Psychoanalysis of the Play Hedda Gabler
Hedda Gabler is a play about frustration and despair in an individual by a conventionalized society. However, we cannot be sure that Ibsen deliberately propagates the freudain theory. The play was written by Ibsen at the same time when Freud was just beginning to publish his theories. The question remains , " who influenced whom?"
Freud propagates the same idea as Ibsen's realization of certain ideas including repression, paranoia, Oedipus' complex, phallic symbols and so on. The question remains, whether Ibsen had caught the wind of Freud's work and utilized in his works or it was Ibsen who provoked Freud to develop his theories.
Hedda Gabler is the psychological study of a well-groomed, cultured and ambitious woman. Two factors affect Hedda's behavoiur in the course of the play. One is her environment, the middle class atmosphere where she breaths difficult. The other is her pregnant condition, which she finds unbearable and reacts at the idea. She is spiritually poor that generates boredom that compels her to destroy others beautifully and finally, her own self.
Hedda is a child of her particular past, brought up in the military fashion. She is unable to accommodate with the changing trends of the middle class society. She yearns for freedom and at the same time, she is afraid of her scandal with Loevberg.  She displays repulsive behavior at Brack's illusion to her pregnancy. She reacts saying, " Be quite! Nothing of that sort will ever happen..No responsibility for me".
Reasons for frustration in Hedda's life is not sexuality. Her compliance with the idea that she has to confirm submission and dependence in physical and social terms drive her mad. She wants to remain in the limelight. Ibsen puts in , " She really wants to live the whole life of a man". She had been imparted manners more befitting to a boy than a girl. It also reminds of Freud's concept of woman.
Hedda's craze for pistols and her association with them links to Freudian phallic symbol. She shares her sorrows with them, playing at the time when the time is nothing soothing. As a symbol, pistols ensures her defence against the male dominated society. She keeps "Power" over others with pistols in her hands.
Despite her every effort to supersede the male sex, she remains a woman after all. A repression against her sex and the society reside in her inner self.

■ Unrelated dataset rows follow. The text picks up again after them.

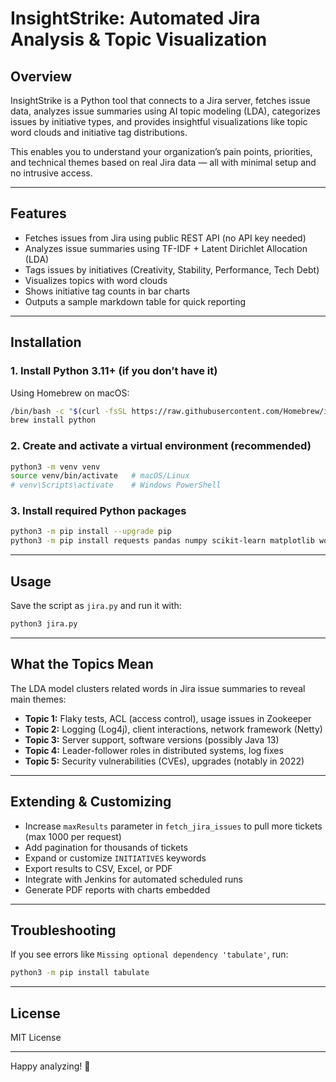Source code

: 
# InsightStrike: Automated Jira Analysis & Topic Visualization

## Overview

InsightStrike is a Python tool that connects to a Jira server, fetches issue data, analyzes issue summaries using AI topic modeling (LDA), categorizes issues by initiative types, and provides insightful visualizations like topic word clouds and initiative tag distributions.

This enables you to understand your organization’s pain points, priorities, and technical themes based on real Jira data — all with minimal setup and no intrusive access.

---

## Features

- Fetches issues from Jira using public REST API (no API key needed)
- Analyzes issue summaries using TF-IDF + Latent Dirichlet Allocation (LDA)
- Tags issues by initiatives (Creativity, Stability, Performance, Tech Debt)
- Visualizes topics with word clouds
- Shows initiative tag counts in bar charts
- Outputs a sample markdown table for quick reporting

---

## Installation

### 1. Install Python 3.11+ (if you don’t have it)

Using Homebrew on macOS:

```bash
/bin/bash -c "$(curl -fsSL https://raw.githubusercontent.com/Homebrew/install/HEAD/install.sh)"
brew install python
```

### 2. Create and activate a virtual environment (recommended)

```bash
python3 -m venv venv
source venv/bin/activate   # macOS/Linux
# venv\Scripts\activate    # Windows PowerShell
```

### 3. Install required Python packages

```bash
python3 -m pip install --upgrade pip
python3 -m pip install requests pandas numpy scikit-learn matplotlib wordcloud tabulate
```

---

## Usage

Save the script as `jira.py` and run it with:

```bash
python3 jira.py
```

---

## What the Topics Mean

The LDA model clusters related words in Jira issue summaries to reveal main themes:

- **Topic 1:** Flaky tests, ACL (access control), usage issues in Zookeeper
- **Topic 2:** Logging (Log4j), client interactions, network framework (Netty)
- **Topic 3:** Server support, software versions (possibly Java 13)
- **Topic 4:** Leader-follower roles in distributed systems, log fixes
- **Topic 5:** Security vulnerabilities (CVEs), upgrades (notably in 2022)

---

## Extending & Customizing

- Increase `maxResults` parameter in `fetch_jira_issues` to pull more tickets (max 1000 per request)
- Add pagination for thousands of tickets
- Expand or customize `INITIATIVES` keywords
- Export results to CSV, Excel, or PDF
- Integrate with Jenkins for automated scheduled runs
- Generate PDF reports with charts embedded

---

## Troubleshooting

If you see errors like `Missing optional dependency 'tabulate'`, run:

```bash
python3 -m pip install tabulate
```

---

## License

MIT License

---

Happy analyzing! 🚀
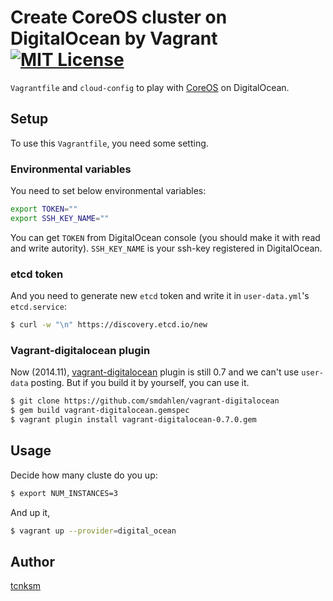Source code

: Create CoreOS cluster on DigitalOcean by Vagrant [![MIT License](http://img.shields.io/badge/license-MIT-blue.svg?style=flat)](https://github.com/tcnksm/vagrant-digitalocean-coreos/blob/master/LICENSE)
====

`Vagrantfile` and `cloud-config` to play with [CoreOS](https://coreos.com/) on DigitalOcean.

## Setup

To use this `Vagrantfile`, you need some setting.

### Environmental variables

You need to set below environmental variables:

```bash
export TOKEN="" 
export SSH_KEY_NAME=""
```

You can get `TOKEN` from DigitalOcean console (you should make it with read and write autority). `SSH_KEY_NAME` is your ssh-key registered in DigitalOcean.

### etcd token

And you need to generate new `etcd` token and write it in `user-data.yml`'s `etcd.service`:

```bash
$ curl -w "\n" https://discovery.etcd.io/new
```

### Vagrant-digitalocean plugin

Now (2014.11), [vagrant-digitalocean](https://github.com/smdahlen/vagrant-digitalocean) plugin is still 0.7 and we can't use `user-data` posting. But if you build it by yourself, you can use it.

```bash
$ git clone https://github.com/smdahlen/vagrant-digitalocean
$ gem build vagrant-digitalocean.gemspec
$ vagrant plugin install vagrant-digitalocean-0.7.0.gem 
```

## Usage

Decide how many cluste do you up:

```bash
$ export NUM_INSTANCES=3
```

And up it,

```bash
$ vagrant up --provider=digital_ocean
```

## Author

[tcnksm](https://github.com/tcnksm)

She dwells a hatred for the things she doesn’t need to be in the surrounding. She remains jealous of the revival of relation between Thea and Loevberg. His remarks that the new book is the child of his union with Thea, nourishes her hatred to extreme and fabricates the situation and burns the manuscript. She says, " I am burnig you child Thea!... I am  burning your child". She not only burns Thea's child, but in the wider context, her own prospect of being a mother. She fails to drive Loeverg according to her own wishes and burns at the sight of Tesman coordinating with the inferior woman with curly hair.
Hedda , in the end of the play, is left with no option to exercise power. Loevberg dies, Tesman is gravitating towards Thea and the fear of becoming a mother appalls her. She has nothing left for her except the role of a mother and a mistress. Brack wants to develop sexual intimacy with her by blackmailing. The only way left to end all fuss "Beautifully" was to embrace the blow of the much loved pistols, she does so.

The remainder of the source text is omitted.